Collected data
==*==

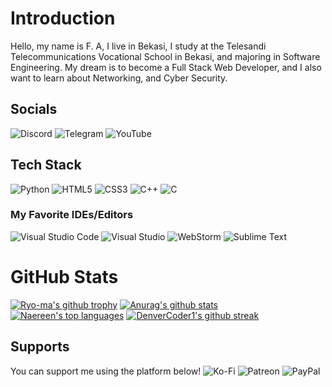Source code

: # Introduction
Hello, my name is F. A, I live in Bekasi, I study at the Telesandi Telecommunications Vocational School in Bekasi, and majoring in Software Engineering. My dream is to become a Full Stack Web Developer, and I also want to learn about Networking, and Cyber Security.

## Socials
![Discord](https://img.shields.io/badge/Discord-%235865F2.svg?style=for-the-badge&logo=discord&logoColor=white) ![Telegram](https://img.shields.io/badge/Telegram-2CA5E0?style=for-the-badge&logo=telegram&logoColor=white) ![YouTube](https://img.shields.io/badge/YouTube-%23FF0000.svg?style=for-the-badge&logo=YouTube&logoColor=white)

## Tech Stack
![Python](https://img.shields.io/badge/python-3670A0?style=for-the-badge&logo=python&logoColor=ffdd54) ![HTML5](https://img.shields.io/badge/html5-%23E34F26.svg?style=for-the-badge&logo=html5&logoColor=white) ![CSS3](https://img.shields.io/badge/css3-%231572B6.svg?style=for-the-badge&logo=css3&logoColor=white) ![C++](https://img.shields.io/badge/c++-%2300599C.svg?style=for-the-badge&logo=c%2B%2B&logoColor=white) ![C](https://img.shields.io/badge/c-%2300599C.svg?style=for-the-badge&logo=c&logoColor=white)
### My Favorite IDEs/Editors
![Visual Studio Code](https://img.shields.io/badge/Visual%20Studio%20Code-0078d7.svg?style=for-the-badge&logo=visual-studio-code&logoColor=white) ![Visual Studio](https://img.shields.io/badge/Visual%20Studio-5C2D91.svg?style=for-the-badge&logo=visual-studio&logoColor=white) ![WebStorm](https://img.shields.io/badge/webstorm-143?style=for-the-badge&logo=webstorm&logoColor=white&color=black) ![Sublime Text](https://img.shields.io/badge/sublime_text-%23575757.svg?style=for-the-badge&logo=sublime-text&logoColor=important)

# GitHub Stats
[![Ryo-ma's github trophy](https://github-profile-trophy.vercel.app/?username=Antiquarentine&row=1)](https://github.com/Antiquarentine/github-profile-trophy)
[![Anurag's github stats](https://github-readme-stats.vercel.app/api?username=Antiquarentine&theme=blue-green)](https://github.com/Antiquarentine/github-readme-stats)
[![Naereen's top languages](https://github-readme-stats.vercel.app/api/top-langs/?username=Antiquarentine&theme=blue-green)](https://github.com/Antiquarentine/github-readme-stats)
[![DenverCoder1's github streak](https://github-readme-streak-stats.herokuapp.com/?user=Antiquarentine&theme=blue-green)](https://github.com/Antiquarentine/github-readme-streak-stats)

## Supports
You can support me using the platform below!
![Ko-Fi](https://img.shields.io/badge/Ko--fi-F16061?style=for-the-badge&logo=ko-fi&logoColor=white) ![Patreon](https://img.shields.io/badge/Patreon-F96854?style=for-the-badge&logo=patreon&logoColor=white) ![PayPal](https://img.shields.io/badge/PayPal-00457C?style=for-the-badge&logo=paypal&logoColor=white)
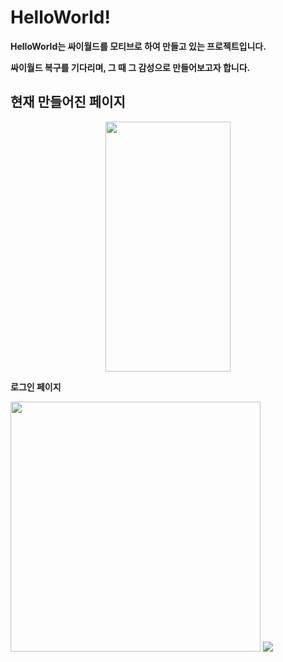 # HelloWorld!

**HelloWorld는 싸이월드를 모티브로 하여 만들고 있는 프로젝트입니다.**


**싸이월드 복구를 기다리며, 그 때 그 감성으로 만들어보고자 합니다.**





## 현재 만들어진 페이지
<p align=center>
<img src="https://user-images.githubusercontent.com/81568304/154448782-701534f6-ecb1-4d68-80b7-e93d0f70e5e3.png" width=200 height=400 display:inline>
  
**로그인 페이지**
</p>


<img src="https://user-images.githubusercontent.com/81568304/154448815-6e60c030-cba3-46e4-bb72-ee59e7373f18.png" width=400 height=400>
<img src="https://user-images.githubusercontent.com/81568304/154448845-7b114f9d-96d6-4e68-99ae-a66398ee97d0.png">
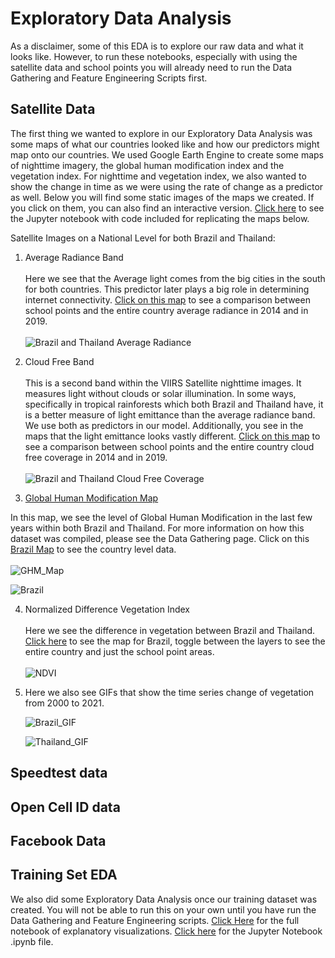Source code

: # Exploratory Data Analysis

As a disclaimer, some of this EDA is to explore our raw data and what it looks like. However, to run these notebooks, especially with using the satellite data and school points you will already need to run the Data Gathering and Feature Engineering Scripts first.

## Satellite Data
The first thing we wanted to explore in our Exploratory Data Analysis was some maps of what our countries looked like and how our predictors might map onto our countries. We used Google Earth Engine to create some maps of nighttime imagery, the global human modification index and the vegetation index. For nighttime and vegetation index, we also wanted to show the change in time as we were using the rate of change as a predictor as well. Below you will find some static images of the maps we created. If you click on them, you can also find an interactive version. [Click here](scripts/Satellite_Data_EDA.ipynb) to see the Jupyter notebook with code included for replicating the maps below. 

Satellite Images on a National Level for both Brazil and Thailand:

1. Average Radiance Band <br></br>
    Here we see that the Average light comes from the big cities in the south for both countries. This predictor later plays a big role in determining internet connectivity. [Click on this map](Images/avg_rad_layers.html) to see a comparison between school points and the entire country average radiance in 2014 and in 2019. <br></br>
    ![Brazil and Thailand Average Radiance](Images/Avg_Rad_Brazil_Thailand.PNG)

2. Cloud Free Band <br></br>
    This is a second band within the VIIRS Satellite nighttime images. It measures light without clouds or solar illumination. In some ways, specifically in tropical rainforests which both Brazil and Thailand have, it is a better measure of light emittance than the average radiance band. We use both as predictors in our model. Additionally, you see in the maps that the light emittance looks vastly different.  [Click on this map](Images/cf_cvg_layers.html) to see a comparison between school points and the entire country cloud free coverage in 2014 and in 2019. <br></br>
    ![Brazil and Thailand Cloud Free Coverage](Images/cf_cvg_Brazil_Thailand.PNG)


3. [Global Human Modification Map](Images/ghm_map.html)

In this map, we see the level of Global Human Modification in the last few years within both Brazil and Thailand. For more information on how this dataset was compiled, please see the Data Gathering page. Click on this [Brazil Map](Images/Brazil_GHM.html) to see the country level data. <br></br>
![GHM_Map](Images/GHM_Schools.PNG)

![Brazil](Images/GHM_Brazil_Thailand.PNG)

4. Normalized Difference Vegetation Index <br></br>
Here we see the difference in vegetation between Brazil and Thailand. [Click here](Images/NDVI_Brazil.html) to see the map for Brazil, toggle between the layers to see the entire country and just the school point areas. <br></br>
![NDVI](Images/NDVI.PNG)


6. Here we also see GIFs that show the time series change of vegetation from 2000 to 2021. 

    ![Brazil_GIF](Images/Brazil_output.gif)

    ![Thailand_GIF](Images/output.gif)


## Speedtest data

## Open Cell ID data

## Facebook Data

## Training Set EDA
We also did some Exploratory Data Analysis once our training dataset was created. You will not be able to run this on your own until you have run the Data Gathering and Feature Engineering scripts. [Click Here](scripts/testing.html) for the full notebook of explanatory visualizations. [Click here](scripts/testing.ipynb) for the Jupyter Notebook .ipynb file.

==*==

- **TASK TO CARRY OUT**: All the data above is to be transcribed exactly, with no pictures included.

- **TASK RESPONSE**:
Source code

: # Introduction
Hello, my name is F. A, I live in Bekasi, I study at the Telesandi Telecommunications Vocational School in Bekasi, and majoring in Software Engineering. My dream is to become a Full Stack Web Developer, and I also want to learn about Networking, and Cyber Security.

## Socials
![Discord](https://img.shields.io/badge/Discord-%235865F2.svg?style=for-the-badge&logo=discord&logoColor=white) ![Telegram](https://img.shields.io/badge/Telegram-2CA5E0?style=for-the-badge&logo=telegram&logoColor=white) ![YouTube](https://img.shields.io/badge/YouTube-%23FF0000.svg?style=for-the-badge&logo=YouTube&logoColor=white)

## Tech Stack
![Python](https://img.shields.io/badge/python-3670A0?style=for-the-badge&logo=python&logoColor=ffdd54) ![HTML5](https://img.shields.io/badge/html5-%23E34F26.svg?style=for-the-badge&logo=html5&logoColor=white) ![CSS3](https://img.shields.io/badge/css3-%231572B6.svg?style=for-the-badge&logo=css3&logoColor=white) ![C++](https://img.shields.io/badge/c++-%2300599C.svg?style=for-the-badge&logo=c%2B%2B&logoColor=white) ![C](https://img.shields.io/badge/c-%2300599C.svg?style=for-the-badge&logo=c&logoColor=white)
### My Favorite IDEs/Editors
![Visual Studio Code](https://img.shields.io/badge/Visual%20Studio%20Code-0078d7.svg?style=for-the-badge&logo=visual-studio-code&logoColor=white) ![Visual Studio](https://img.shields.io/badge/Visual%20Studio-5C2D91.svg?style=for-the-badge&logo=visual-studio&logoColor=white) ![WebStorm](https://img.shields.io/badge/webstorm-143?style=for-the-badge&logo=webstorm&logoColor=white&color=black) ![Sublime Text](https://img.shields.io/badge/sublime_text-%23575757.svg?style=for-the-badge&logo=sublime-text&logoColor=important)

# GitHub Stats
[![Ryo-ma's github trophy](https://github-profile-trophy.vercel.app/?username=Antiquarentine&row=1)](https://github.com/Antiquarentine/github-profile-trophy)
[![Anurag's github stats](https://github-readme-stats.vercel.app/api?username=Antiquarentine&theme=blue-green)](https://github.com/Antiquarentine/github-readme-stats)
[![Naereen's top languages](https://github-readme-stats.vercel.app/api/top-langs/?username=Antiquarentine&theme=blue-green)](https://github.com/Antiquarentine/github-readme-stats)
[![DenverCoder1's github streak](https://github-readme-streak-stats.herokuapp.com/?user=Antiquarentine&theme=blue-green)](https://github.com/Antiquarentine/github-readme-streak-stats)

## Supports
You can support me using the platform below!
![Ko-Fi](https://img.shields.io/badge/Ko--fi-F16061?style=for-the-badge&logo=ko-fi&logoColor=white) ![Patreon](https://img.shields.io/badge/Patreon-F96854?style=for-the-badge&logo=patreon&logoColor=white) ![PayPal](https://img.shields.io/badge/PayPal-00457C?style=for-the-badge&logo=paypal&logoColor=white)
 # HelloWorld!

**HelloWorld는 싸이월드를 모티브로 하여 만들고 있는 프로젝트입니다.**


**싸이월드 복구를 기다리며, 그 때 그 감성으로 만들어보고자 합니다.**





## 현재 만들어진 페이지
<p align=center>
<img src="https://user-images.githubusercontent.com/81568304/154448782-701534f6-ecb1-4d68-80b7-e93d0f70e5e3.png" width=200 height=400 display:inline>
  
**로그인 페이지**
</p>


<img src="https://user-images.githubusercontent.com/81568304/154448815-6e60c030-cba3-46e4-bb72-ee59e7373f18.png" width=400 height=400>
<img src="https://user-images.githubusercontent.com/81568304/154448845-7b114f9d-96d6-4e68-99ae-a66398ee97d0.png">
Source code

: # Exploratory Data Analysis

As a disclaimer, some of this EDA is to explore our raw data and what it looks like. However, to run these notebooks, especially with using the satellite data and school points you will already need to run the Data Gathering and Feature Engineering Scripts first.

## Satellite Data
The first thing we wanted to explore in our Exploratory Data Analysis was some maps of what our countries looked like and how our predictors might map onto our countries. We used Google Earth Engine to create some maps of nighttime imagery, the global human modification index and the vegetation index. For nighttime and vegetation index, we also wanted to show the change in time as we were using the rate of change as a predictor as well. Below you will find some static images of the maps we created. If you click on them, you can also find an interactive version. [Click here](scripts/Satellite_Data_EDA.ipynb) to see the Jupyter notebook with code included for replicating the maps below. 

Satellite Images on a National Level for both Brazil and Thailand:

1. Average Radiance Band <br></br>
    Here we see that the Average light comes from the big cities in the south for both countries. This predictor later plays a big role in determining internet connectivity. [Click on this map](Images/avg_rad_layers.html) to see a comparison between school points and the entire country average radiance in 2014 and in 2019. <br></br>
    ![Brazil and Thailand Average Radiance](Images/Avg_Rad_Brazil_Thailand.PNG)

2. Cloud Free Band <br></br>
    This is a second band within the VIIRS Satellite nighttime images. It measures light without clouds or solar illumination. In some ways, specifically in tropical rainforests which both Brazil and Thailand have, it is a better measure of light emittance than the average radiance band. We use both as predictors in our model. Additionally, you see in the maps that the light emittance looks vastly different.  [Click on this map](Images/cf_cvg_layers.html) to see a comparison between school points and the entire country cloud free coverage in 2014 and in 2019. <br></br>
    ![Brazil and Thailand Cloud Free Coverage](Images/cf_cvg_Brazil_Thailand.PNG)


3. [Global Human Modification Map](Images/ghm_map.html)

In this map, we see the level of Global Human Modification in the last few years within both Brazil and Thailand. For more information on how this dataset was compiled, please see the Data Gathering page. Click on this [Brazil Map](Images/Brazil_GHM.html) to see the country level data. <br></br>
![GHM_Map](Images/GHM_Schools.PNG)

![Brazil](Images/GHM_Brazil_Thailand.PNG)

4. Normalized Difference Vegetation Index <br></br>
Here we see the difference in vegetation between Brazil and Thailand. [Click here](Images/NDVI_Brazil.html) to see the map for Brazil, toggle between the layers to see the entire country and just the school point areas. <br></br>
![NDVI](Images/NDVI.PNG)


6. Here we also see GIFs that show the time series change of vegetation from 2000 to 2021. 

    ![Brazil_GIF](Images/Brazil_output.gif)

    ![Thailand_GIF](Images/output.gif)


## Speedtest data

## Open Cell ID data

## Facebook Data

## Training Set EDA
We also did some Exploratory Data Analysis once our training dataset was created. You will not be able to run this on your own until you have run the Data Gathering and Feature Engineering scripts. [Click Here](scripts/testing.html) for the full notebook of explanatory visualizations. [Click here](scripts/testing.ipynb) for the Jupyter Notebook .ipynb file.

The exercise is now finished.